The young Soldier made his way down the aisle. Reaching the front of the sanctuary he stopped, clasped his hands, and bowed his head for the imposition of the ashes. “Remember you are dust” I said as I made the mark of the cross on his forehead “and to dust you shall return.” He whispered “Amen”, turned, and made his way back to his seat, his weapon swaying in time with his step as the next penitent stepped forward.

There’s something particularly poignant about Ash Wednesday in a combat zone. “Remember your mortality, remember that you are dust and to dust you shall return” we say. They remember. Every day as they leave for convoys and combat patrols. Each night as they fly. Every day as the mortars rain down and the rockets scream overhead, they remember. Ashes are a powerful symbol to men and women who have seen the remains of friends charred beyond recognition in IED attacks, or burned in aircraft that have been lost. These ashes are not some esoteric reminder of mortality; they are the present reality of too many friends and comrades.

“What you sow does not come to life unless it dies” Paul reminds us.

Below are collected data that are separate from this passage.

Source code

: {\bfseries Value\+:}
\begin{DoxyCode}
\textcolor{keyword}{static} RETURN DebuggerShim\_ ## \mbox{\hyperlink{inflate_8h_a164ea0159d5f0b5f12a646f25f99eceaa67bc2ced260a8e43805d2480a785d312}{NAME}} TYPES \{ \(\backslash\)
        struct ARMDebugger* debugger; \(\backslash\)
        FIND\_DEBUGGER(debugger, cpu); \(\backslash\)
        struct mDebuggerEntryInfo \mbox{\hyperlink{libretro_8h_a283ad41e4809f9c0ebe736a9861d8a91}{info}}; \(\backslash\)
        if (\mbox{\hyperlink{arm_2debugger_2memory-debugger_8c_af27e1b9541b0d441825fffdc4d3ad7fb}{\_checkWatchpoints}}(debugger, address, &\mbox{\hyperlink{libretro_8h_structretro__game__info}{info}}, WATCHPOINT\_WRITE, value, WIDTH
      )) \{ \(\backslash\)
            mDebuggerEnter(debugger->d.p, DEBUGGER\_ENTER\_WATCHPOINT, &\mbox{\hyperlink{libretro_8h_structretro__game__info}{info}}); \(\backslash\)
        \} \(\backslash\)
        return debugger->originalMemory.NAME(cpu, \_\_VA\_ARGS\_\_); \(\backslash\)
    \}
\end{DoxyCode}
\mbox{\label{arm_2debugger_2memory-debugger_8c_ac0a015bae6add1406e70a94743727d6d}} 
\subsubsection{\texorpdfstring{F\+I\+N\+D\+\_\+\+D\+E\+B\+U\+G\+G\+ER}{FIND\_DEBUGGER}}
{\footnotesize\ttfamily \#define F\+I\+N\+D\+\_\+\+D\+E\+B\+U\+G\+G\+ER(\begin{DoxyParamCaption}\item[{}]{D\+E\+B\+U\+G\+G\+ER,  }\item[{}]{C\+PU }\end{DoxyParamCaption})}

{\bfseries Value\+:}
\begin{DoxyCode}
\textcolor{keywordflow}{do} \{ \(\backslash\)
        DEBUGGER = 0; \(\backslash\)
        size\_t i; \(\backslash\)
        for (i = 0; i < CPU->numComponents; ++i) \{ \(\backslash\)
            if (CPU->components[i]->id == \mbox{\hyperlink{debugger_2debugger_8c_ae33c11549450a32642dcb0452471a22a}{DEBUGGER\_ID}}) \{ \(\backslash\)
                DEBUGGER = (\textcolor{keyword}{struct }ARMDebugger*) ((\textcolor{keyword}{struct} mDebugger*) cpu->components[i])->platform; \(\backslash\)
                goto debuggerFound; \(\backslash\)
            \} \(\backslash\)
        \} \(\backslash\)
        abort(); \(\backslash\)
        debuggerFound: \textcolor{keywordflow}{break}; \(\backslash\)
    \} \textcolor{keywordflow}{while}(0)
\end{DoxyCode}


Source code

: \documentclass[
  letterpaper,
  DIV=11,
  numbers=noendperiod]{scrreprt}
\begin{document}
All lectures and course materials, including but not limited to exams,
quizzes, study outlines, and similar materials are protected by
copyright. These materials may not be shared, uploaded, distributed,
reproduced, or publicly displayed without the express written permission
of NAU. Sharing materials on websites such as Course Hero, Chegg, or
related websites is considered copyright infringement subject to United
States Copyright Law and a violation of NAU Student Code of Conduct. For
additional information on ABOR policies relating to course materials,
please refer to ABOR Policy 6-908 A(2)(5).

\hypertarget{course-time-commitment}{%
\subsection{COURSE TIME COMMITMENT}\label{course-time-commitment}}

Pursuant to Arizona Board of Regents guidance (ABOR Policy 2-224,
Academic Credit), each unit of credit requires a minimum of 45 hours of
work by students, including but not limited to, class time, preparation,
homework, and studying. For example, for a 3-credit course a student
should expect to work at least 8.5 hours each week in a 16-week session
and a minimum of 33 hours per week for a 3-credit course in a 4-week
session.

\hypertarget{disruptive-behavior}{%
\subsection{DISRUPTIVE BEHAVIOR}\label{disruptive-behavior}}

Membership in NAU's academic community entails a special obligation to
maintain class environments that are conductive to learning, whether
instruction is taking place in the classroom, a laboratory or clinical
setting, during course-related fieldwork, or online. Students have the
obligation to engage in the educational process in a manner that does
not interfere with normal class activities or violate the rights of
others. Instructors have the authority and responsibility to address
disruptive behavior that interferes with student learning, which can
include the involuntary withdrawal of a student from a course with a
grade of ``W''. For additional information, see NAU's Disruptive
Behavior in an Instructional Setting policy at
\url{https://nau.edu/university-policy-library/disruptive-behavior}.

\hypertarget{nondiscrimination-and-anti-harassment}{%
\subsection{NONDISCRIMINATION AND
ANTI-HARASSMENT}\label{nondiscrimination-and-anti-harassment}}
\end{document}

So, during these forty days of Lent we seek to kill those things that do not belong in our lives. It’s harder here, trying to figure out what to give up for Lent. General Order #1 denies us alcohol, always a favorite abstention when this season rolls around. As a matter of fact there is not much to give up when you are already living a life of deprivation compared to life back home. But it is blessing as well as curse. It forces us to focus on the real things we need to give up. What is it that separates us from a closer walk with God? What grows in my life that needs to be plucked up, rooted out, and purged? No easy denial of some worldly pleasure here; those were taken away a long time ago. Instead, what is this season really calling me to give up?

Luckily, we live with the promise. That promise is that this is a season, and only a season. This season will pass and we will arrive at the glory of Easter and the Resurrection. We remember that we are dust, and to dust we shall return. But we also remember that the promise is that this perishable body will put on imperishability and this mortal body will put on immortality; that this body that is clothed in dishonor will be raised in glory.

That is our hope this Lent, as we serve thousands of miles from home.


At 3:00 PM, Blogger Tim Moon said...

Hey, Jimbo! I've been following your adventures since I wrote you last month or so. God bless. I tell the folks in my church that Lent is not necessarily a time when you have to give up if you can take up what you need to. Sometimes taking up requires giving up, but when you have given up a lot (as you and yours have) taking up is all you can do.

I can imagine that Lent in Iraq must be difficult, but Easter is always at the end of the Lent. I pray that all of you over there may know that with certainty. And remeber -- we who are still stateside have "lent" to Iraq all of you whom we love and care for. Easter will keep us united in spirit.